Starting their season on the right foot, the Hillsdale College Womens’ Cross Country has been training hard in anticipation of their first meet, the Calvin Knight Invite, which will be on Sept. 4 in Grand Rapids.
According to head coach Andrew Towne, the team is prepared to run against a greater number of competitive teams, many of which are returning after pausing for COVID last season.
“For us it’s always just about excellence and making sure that we’re doing everything we can to be as successful as we possibly can, whether that’s a cross country course or the classroom,” Towne said.
In races, the women will be focusing on the pack method. Pack running, which is running close together, means that fewer opponents have the opportunity to break up the group and take away consecutive rankings.
“You certainly want to have a really good front runner,” Towne said. “But then, how strong can your pack be?”
The runners are coming into the new season with a summer’s worth of training under their belts. Junior Meg Scheske, a returning runner, spent her summer training in Colorado, making the most of the challenge that comes with running at a high elevation.
“Me and multiple other girls on the team are feeling really strong right now,” Scheske said. “A race will be the real test of, where are we at as a team?”
Though the team hasn’t had their first race of the season yet, the women have already bonded through many team traditions, including a sleepover and a goal-setting bonfire.
One tradition the women use to motivate themselves during races is to yell R.H.O., which stands for “Rip Heads Off.” The phrase represents the fierce mentality a runner must assume during difficult moments of a race.
“It’s just because with cross country, it can be this interior mental game with this quiet intensity,” Scheske said. “It started as a joke… but then it became an actual thing that we say.”

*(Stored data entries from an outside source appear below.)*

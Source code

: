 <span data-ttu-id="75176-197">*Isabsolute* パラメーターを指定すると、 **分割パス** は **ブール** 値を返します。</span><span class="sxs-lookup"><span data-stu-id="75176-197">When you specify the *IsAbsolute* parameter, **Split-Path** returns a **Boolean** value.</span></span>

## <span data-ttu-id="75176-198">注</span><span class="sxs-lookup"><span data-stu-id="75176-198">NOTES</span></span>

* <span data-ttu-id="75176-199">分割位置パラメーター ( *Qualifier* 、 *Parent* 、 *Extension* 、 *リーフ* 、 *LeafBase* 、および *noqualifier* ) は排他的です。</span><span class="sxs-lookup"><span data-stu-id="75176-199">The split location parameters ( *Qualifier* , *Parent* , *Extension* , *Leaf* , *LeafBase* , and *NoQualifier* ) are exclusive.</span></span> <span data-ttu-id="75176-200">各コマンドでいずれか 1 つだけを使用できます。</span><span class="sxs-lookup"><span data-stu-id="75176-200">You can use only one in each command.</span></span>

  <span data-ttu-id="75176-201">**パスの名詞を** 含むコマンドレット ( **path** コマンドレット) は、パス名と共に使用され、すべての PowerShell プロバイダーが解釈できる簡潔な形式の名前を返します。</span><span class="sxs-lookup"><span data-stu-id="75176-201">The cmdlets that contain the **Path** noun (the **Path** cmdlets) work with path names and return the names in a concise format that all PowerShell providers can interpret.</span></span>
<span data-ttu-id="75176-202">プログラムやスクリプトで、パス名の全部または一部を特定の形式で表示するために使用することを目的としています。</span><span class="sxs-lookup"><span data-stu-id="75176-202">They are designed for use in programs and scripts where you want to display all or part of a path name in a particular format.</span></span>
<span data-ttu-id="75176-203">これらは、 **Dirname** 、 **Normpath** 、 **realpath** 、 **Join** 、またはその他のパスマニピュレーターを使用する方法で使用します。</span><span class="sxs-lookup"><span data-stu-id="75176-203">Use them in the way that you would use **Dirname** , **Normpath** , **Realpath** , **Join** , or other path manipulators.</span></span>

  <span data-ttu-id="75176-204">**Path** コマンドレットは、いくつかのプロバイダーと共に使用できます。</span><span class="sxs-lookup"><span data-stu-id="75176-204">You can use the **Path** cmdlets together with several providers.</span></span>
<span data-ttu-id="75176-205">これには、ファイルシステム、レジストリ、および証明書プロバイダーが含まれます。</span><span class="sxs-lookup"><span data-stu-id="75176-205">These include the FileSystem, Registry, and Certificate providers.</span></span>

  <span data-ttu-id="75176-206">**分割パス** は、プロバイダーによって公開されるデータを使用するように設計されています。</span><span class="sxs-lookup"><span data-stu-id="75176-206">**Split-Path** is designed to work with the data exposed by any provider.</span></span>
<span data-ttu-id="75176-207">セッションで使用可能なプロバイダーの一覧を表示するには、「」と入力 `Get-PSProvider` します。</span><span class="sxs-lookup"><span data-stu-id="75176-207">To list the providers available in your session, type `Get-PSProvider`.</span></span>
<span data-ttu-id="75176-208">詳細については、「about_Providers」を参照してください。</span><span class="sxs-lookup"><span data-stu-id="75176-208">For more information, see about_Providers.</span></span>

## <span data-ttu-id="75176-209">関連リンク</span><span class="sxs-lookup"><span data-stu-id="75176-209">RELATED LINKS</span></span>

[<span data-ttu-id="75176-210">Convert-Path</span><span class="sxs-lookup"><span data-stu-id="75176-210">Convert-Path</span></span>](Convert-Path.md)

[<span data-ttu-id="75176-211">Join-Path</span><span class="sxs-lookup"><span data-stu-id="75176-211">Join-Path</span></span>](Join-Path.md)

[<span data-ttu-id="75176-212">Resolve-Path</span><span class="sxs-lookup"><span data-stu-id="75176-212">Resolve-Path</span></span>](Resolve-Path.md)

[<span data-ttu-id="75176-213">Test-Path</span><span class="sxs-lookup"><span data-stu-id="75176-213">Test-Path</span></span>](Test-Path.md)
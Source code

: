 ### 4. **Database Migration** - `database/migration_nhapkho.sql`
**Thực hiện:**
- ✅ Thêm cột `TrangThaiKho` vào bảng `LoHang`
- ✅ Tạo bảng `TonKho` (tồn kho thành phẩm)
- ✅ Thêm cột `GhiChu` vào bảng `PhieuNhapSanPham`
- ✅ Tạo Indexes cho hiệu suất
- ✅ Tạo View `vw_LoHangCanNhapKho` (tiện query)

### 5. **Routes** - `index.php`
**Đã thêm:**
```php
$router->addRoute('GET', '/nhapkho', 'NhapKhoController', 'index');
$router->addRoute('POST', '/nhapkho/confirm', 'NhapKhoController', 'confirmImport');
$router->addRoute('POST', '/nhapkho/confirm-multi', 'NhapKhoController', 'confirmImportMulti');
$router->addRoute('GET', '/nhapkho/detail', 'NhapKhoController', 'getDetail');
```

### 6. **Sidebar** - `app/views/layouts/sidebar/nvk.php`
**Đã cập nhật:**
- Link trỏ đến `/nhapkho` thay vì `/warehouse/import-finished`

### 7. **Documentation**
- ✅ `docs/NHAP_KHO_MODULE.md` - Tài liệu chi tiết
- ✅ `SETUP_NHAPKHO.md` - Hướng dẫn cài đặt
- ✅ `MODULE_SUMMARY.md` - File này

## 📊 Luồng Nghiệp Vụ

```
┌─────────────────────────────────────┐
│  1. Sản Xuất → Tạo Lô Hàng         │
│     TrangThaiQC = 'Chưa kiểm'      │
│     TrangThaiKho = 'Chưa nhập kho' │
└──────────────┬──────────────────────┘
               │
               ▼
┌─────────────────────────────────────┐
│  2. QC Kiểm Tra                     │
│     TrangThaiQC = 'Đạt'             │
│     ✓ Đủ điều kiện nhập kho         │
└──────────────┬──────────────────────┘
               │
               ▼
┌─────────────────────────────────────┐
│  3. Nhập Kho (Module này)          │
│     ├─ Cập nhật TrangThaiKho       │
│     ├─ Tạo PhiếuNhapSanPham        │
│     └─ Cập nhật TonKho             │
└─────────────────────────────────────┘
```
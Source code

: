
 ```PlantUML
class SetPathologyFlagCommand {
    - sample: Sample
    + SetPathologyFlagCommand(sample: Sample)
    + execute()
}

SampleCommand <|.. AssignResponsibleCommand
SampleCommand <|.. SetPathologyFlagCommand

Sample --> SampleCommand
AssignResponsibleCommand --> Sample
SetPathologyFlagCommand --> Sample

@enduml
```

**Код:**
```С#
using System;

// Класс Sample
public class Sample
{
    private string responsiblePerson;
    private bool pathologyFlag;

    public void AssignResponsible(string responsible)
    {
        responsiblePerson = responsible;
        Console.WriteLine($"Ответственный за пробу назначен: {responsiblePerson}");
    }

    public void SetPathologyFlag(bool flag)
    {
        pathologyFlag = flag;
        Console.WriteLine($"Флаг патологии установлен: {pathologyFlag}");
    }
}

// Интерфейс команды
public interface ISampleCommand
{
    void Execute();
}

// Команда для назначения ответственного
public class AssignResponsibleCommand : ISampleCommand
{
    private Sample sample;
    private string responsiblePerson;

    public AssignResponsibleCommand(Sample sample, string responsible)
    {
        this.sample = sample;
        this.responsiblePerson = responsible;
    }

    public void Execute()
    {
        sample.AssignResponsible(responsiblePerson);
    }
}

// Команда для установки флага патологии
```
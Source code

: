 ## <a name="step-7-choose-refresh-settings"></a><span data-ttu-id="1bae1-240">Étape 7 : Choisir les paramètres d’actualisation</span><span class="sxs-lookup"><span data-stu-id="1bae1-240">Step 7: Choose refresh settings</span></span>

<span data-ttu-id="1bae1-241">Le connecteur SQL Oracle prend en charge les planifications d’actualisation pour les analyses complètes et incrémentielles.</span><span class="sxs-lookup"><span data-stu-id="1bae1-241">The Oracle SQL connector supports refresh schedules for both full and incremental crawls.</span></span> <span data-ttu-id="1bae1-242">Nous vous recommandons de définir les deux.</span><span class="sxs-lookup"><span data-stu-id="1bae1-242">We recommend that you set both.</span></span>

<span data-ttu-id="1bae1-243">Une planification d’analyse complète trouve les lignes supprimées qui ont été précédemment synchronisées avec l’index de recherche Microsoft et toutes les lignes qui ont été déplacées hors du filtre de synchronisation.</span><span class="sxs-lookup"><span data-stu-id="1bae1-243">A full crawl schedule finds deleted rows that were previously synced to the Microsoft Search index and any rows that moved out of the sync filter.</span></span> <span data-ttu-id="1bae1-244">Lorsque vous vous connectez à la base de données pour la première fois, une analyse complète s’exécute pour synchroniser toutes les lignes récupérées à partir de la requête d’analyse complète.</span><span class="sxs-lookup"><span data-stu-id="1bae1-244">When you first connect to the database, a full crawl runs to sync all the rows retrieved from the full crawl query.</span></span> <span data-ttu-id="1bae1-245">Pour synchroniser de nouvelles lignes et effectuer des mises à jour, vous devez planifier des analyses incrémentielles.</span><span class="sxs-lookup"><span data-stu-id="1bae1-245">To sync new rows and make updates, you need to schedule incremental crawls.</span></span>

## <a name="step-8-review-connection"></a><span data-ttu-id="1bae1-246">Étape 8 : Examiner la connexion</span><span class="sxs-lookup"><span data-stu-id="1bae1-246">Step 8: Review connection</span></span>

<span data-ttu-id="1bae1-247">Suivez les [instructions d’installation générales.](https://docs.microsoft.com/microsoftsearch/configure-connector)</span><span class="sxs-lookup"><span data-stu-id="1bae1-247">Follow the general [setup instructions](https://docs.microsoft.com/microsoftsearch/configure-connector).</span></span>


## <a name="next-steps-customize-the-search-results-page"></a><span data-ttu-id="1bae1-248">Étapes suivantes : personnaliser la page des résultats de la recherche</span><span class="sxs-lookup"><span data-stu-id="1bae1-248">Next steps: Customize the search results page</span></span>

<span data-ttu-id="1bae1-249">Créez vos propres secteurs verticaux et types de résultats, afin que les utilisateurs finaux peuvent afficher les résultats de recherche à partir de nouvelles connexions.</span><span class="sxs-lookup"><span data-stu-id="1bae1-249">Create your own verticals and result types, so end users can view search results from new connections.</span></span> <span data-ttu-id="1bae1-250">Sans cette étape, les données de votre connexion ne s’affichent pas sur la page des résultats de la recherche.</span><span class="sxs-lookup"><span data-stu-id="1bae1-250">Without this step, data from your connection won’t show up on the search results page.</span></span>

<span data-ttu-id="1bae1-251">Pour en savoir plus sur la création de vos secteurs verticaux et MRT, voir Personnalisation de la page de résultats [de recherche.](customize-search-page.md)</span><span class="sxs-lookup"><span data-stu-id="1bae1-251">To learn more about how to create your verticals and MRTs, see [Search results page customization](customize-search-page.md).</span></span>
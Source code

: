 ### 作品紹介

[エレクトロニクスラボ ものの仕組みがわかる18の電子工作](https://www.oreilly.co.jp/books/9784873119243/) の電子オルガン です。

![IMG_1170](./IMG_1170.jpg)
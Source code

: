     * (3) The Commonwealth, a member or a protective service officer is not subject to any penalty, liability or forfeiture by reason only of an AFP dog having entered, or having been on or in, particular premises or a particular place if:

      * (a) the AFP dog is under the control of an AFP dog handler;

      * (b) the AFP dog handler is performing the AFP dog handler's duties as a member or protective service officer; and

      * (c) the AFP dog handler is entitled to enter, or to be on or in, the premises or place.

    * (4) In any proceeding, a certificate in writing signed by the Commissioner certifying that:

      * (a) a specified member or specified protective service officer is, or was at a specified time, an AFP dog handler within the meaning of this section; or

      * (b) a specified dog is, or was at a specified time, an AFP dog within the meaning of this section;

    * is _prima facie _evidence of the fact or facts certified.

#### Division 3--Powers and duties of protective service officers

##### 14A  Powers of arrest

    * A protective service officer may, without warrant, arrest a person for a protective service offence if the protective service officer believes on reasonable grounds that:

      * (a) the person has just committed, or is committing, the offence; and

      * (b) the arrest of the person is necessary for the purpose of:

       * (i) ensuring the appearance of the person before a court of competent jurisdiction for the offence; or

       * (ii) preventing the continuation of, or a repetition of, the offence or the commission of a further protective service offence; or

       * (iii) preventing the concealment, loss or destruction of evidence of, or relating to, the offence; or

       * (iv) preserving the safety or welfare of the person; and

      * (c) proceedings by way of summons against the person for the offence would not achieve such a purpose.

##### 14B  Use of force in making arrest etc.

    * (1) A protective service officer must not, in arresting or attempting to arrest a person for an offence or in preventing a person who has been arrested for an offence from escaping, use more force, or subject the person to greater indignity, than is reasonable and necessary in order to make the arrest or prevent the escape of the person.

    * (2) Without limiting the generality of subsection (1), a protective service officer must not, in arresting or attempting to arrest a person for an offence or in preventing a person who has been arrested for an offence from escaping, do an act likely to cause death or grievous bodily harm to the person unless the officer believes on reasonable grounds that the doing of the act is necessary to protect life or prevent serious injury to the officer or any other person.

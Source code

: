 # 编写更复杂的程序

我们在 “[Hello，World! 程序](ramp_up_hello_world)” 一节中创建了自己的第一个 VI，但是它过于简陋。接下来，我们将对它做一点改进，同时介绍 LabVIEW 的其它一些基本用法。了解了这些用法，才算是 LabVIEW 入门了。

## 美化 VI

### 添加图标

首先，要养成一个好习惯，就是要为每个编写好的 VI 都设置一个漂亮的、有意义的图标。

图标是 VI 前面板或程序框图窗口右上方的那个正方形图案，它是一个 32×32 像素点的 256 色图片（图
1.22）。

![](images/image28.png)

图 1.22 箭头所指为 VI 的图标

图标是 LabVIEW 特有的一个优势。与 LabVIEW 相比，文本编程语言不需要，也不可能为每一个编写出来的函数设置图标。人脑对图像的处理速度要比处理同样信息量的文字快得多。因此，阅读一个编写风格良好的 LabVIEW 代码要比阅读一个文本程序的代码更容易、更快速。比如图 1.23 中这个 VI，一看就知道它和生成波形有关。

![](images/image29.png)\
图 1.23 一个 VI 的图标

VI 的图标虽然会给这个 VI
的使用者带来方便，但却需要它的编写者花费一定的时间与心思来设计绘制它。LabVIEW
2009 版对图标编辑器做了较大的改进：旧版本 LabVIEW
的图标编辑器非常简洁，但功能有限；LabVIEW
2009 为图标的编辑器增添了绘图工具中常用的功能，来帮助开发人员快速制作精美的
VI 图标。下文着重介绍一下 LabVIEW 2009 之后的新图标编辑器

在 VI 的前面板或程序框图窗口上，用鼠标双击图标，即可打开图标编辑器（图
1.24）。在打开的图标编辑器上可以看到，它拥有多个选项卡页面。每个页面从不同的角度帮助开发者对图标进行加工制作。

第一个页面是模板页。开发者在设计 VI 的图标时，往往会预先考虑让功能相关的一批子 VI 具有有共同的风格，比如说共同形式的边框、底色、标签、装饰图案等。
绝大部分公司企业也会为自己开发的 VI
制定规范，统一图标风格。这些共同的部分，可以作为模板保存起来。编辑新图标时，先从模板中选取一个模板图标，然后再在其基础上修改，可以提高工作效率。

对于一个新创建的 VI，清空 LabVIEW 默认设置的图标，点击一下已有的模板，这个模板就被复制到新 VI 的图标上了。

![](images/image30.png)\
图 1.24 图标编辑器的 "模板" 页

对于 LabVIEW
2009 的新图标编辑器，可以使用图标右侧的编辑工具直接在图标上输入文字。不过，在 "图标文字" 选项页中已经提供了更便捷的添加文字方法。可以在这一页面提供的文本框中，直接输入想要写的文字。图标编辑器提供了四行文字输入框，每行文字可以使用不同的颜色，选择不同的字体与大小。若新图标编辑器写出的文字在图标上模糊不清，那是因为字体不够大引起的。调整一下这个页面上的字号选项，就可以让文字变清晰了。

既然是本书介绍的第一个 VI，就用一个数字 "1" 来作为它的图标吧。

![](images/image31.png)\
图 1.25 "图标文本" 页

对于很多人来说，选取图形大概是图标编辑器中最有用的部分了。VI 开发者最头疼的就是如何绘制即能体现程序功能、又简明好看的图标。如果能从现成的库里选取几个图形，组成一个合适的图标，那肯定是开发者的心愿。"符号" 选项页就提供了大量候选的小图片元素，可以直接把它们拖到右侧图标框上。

Now entering her junior year, Scheske said she’s looking forward to sharing her wisdom and experience with younger runners.
“I just feel like you’re never quite ready for the next stage of life,” Scheske said. “In terms of mentorship to the other ones, that’s something I feel very passionate about, especially in a sport like cross country that requires so much of you physically.”
Freshman Abby Scherer said she appreciates having older runners like Scheske on the team to guide her in her first season on the team.
“I kind of took some of the younger high school girls under my wing and helped mentor them in leadership, so it’s nice now being a freshman being mentored instead of being the mentor,” Scherer said. “It’s been very humbling in the fact that these girls are so competitive and very honoring to each other.”
Looking ahead to the first race, Scherer and the rest of the team aim to push themselves to the max.
“There’s a lot of girls around me that have really helped push me, especially in practice recently,” Scherer said. “I just want to take all the pressure off myself, especially for the first race on Saturday, and go out there and see what I’m capable of.”